Answer: Kerri is a Marketing Assistant, and maybe she’s on a tight deadline to get the previous month’s data for the latest campaign to her Manager on time.
Now, this may seem ridiculous at first. But, this could explain why Kerri is clearly frustrated…
So, now you know what could be the real problem Kerri is facing. Let’s make this really interesting by pretending that Kerri’s problem is actually a product wide bug.
With steps 1 and 2 from above, you can easily deal with this. You’ve already got your channels to pro-actively let your other customers know that there is a problem (step 1!) and you’ve already created relationships with other teams in your company who can relate to how important this issue is (step 2!). Now, you need to respond to the customers who have already mentioned it:
”Hello Kerri,
Firstly, I’m sorry that you’re experiencing this and thank you for sending this email over, my name’s _ and it’s a pleasure to help today.
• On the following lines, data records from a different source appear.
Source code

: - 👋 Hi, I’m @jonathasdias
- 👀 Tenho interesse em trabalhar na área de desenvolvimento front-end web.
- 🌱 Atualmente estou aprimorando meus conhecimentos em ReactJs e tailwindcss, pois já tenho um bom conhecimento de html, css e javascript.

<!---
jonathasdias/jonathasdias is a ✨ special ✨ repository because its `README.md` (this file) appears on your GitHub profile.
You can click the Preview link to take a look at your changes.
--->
The reason why you cannot create this report is because we’re currently experiencing a product wide problem with this, which is affecting all users. Please know that our Development team are aware of the issue and are already working to get this resolved as soon as possible.
I’ll be keeping you in the loop as we progress with a fix, Kerri, but in the meantime, please let me know the date range for the data you need and as soon as the issue has been fixed, I’ll send the report straight to you or to a preferred email address.
Don’t hesitate to ask any further questions if you have them and sorry again for the inconvenience.
Thank you,”
What you’ve gained with this response is the following:
- Trust that you understand that it’s more than just the problem with your product
- Credibility from the assurance that you are on it and will continue communication
- Respect that you’re willing to go the extra mile and actually finish off what she would have been able to do, had your product worked.
Understanding why your customers are feeling a certain way will amplify the possibilities of how you can really help them.
“Let’s not sugarcoat this, Customer Support can be a shitty job.”
The great thing about support is that the issues change daily. With that in mind, it is important to not just read this, go away, and never read it again. Your Support strategy needs to change as regularly as your product. Teams shouldn’t be doing one day of support a year but regular rotations so they are constantly reminded of who the customer is and why they care.
Let’s not sugarcoat this, Customer Support can be a shitty job. Nobody likes being told on a regular basis that the ‘product is crap’ or ‘it doesn’t work’. But, it is those insights that are so valuable in building a successful business, and it is those insights that lead to that one time you have a customer say “this is the most amazing thing I’ve ever used” and THAT is what keeps you going.